[[ Provided data open ]]
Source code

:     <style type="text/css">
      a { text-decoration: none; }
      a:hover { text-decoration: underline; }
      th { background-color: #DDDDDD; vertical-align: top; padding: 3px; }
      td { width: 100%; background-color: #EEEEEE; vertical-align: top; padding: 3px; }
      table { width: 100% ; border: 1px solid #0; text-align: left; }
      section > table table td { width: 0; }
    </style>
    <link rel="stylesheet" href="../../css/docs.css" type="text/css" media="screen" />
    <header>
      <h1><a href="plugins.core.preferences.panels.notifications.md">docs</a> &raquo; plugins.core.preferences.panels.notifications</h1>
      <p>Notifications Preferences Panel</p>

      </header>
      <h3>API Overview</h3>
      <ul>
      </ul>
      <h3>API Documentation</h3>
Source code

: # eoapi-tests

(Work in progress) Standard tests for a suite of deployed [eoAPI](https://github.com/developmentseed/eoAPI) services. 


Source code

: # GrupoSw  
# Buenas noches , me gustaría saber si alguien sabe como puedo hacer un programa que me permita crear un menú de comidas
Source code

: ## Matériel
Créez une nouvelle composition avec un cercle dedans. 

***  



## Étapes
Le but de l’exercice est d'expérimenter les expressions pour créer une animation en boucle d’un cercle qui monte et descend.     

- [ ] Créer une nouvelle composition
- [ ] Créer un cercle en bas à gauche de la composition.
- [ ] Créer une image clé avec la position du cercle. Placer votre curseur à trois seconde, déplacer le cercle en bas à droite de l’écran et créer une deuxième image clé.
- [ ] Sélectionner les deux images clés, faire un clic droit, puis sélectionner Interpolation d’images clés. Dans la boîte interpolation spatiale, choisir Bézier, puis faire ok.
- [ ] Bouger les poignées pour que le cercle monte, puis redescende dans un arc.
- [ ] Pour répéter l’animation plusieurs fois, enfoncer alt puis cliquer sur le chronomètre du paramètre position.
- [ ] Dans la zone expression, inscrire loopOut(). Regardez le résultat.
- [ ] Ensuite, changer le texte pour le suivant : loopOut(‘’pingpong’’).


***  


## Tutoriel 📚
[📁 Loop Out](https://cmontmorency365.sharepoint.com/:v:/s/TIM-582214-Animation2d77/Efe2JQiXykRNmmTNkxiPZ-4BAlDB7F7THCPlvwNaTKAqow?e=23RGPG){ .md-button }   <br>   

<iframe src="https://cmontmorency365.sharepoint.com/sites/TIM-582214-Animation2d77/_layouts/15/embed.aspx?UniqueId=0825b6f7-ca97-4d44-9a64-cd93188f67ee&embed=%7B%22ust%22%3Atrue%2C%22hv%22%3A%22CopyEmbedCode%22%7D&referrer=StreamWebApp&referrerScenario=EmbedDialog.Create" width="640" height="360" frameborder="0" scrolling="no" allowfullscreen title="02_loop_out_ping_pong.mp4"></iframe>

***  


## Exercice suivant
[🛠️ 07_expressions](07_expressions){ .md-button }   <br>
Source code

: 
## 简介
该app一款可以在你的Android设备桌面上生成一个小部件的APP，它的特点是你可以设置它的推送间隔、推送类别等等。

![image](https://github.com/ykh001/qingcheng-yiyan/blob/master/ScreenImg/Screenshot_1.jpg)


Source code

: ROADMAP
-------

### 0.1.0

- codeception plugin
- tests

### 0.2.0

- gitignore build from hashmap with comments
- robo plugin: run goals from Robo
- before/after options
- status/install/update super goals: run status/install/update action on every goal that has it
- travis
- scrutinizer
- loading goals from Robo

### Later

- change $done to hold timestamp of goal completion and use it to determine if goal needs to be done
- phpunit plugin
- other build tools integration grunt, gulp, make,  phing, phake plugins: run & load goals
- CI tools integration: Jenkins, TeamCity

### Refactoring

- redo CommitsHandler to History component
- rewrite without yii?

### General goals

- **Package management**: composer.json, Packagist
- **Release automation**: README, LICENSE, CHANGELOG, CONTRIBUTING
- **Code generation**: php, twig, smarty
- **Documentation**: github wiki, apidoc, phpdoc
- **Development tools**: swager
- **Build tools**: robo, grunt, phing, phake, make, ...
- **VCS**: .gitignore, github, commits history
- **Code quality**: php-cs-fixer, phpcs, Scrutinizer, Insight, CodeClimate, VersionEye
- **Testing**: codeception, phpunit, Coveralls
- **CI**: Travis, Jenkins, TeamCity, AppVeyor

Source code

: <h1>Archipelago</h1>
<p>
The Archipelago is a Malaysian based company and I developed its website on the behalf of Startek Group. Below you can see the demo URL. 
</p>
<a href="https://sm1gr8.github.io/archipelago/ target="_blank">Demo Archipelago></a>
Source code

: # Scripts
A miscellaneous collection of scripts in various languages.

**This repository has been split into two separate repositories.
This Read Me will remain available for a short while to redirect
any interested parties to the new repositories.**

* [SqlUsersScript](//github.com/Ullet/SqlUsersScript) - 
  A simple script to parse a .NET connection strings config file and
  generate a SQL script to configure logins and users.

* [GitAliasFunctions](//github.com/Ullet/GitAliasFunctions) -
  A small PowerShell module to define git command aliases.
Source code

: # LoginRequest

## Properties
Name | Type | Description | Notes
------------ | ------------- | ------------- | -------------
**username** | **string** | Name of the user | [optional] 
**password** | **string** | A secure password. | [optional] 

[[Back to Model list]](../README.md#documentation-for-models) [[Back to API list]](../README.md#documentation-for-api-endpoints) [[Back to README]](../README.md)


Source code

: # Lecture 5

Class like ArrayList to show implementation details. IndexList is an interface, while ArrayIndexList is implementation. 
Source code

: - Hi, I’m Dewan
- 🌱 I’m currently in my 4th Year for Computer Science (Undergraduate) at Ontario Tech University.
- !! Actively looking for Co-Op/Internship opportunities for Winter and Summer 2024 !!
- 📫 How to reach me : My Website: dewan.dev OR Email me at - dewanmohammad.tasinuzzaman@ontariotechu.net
[[ Provided data closed ]]
• [Your goal] Whenever a line of the listing above holds the word "Archipelago", copy that line.

• [Output of the task]
: <h1>Archipelago</h1>
The Archipelago is a Malaysian based company and I developed its website on the behalf of Startek Group. Below you can see the demo URL. 
<a href="https://sm1gr8.github.io/archipelago/ target="_blank">Demo Archipelago></a>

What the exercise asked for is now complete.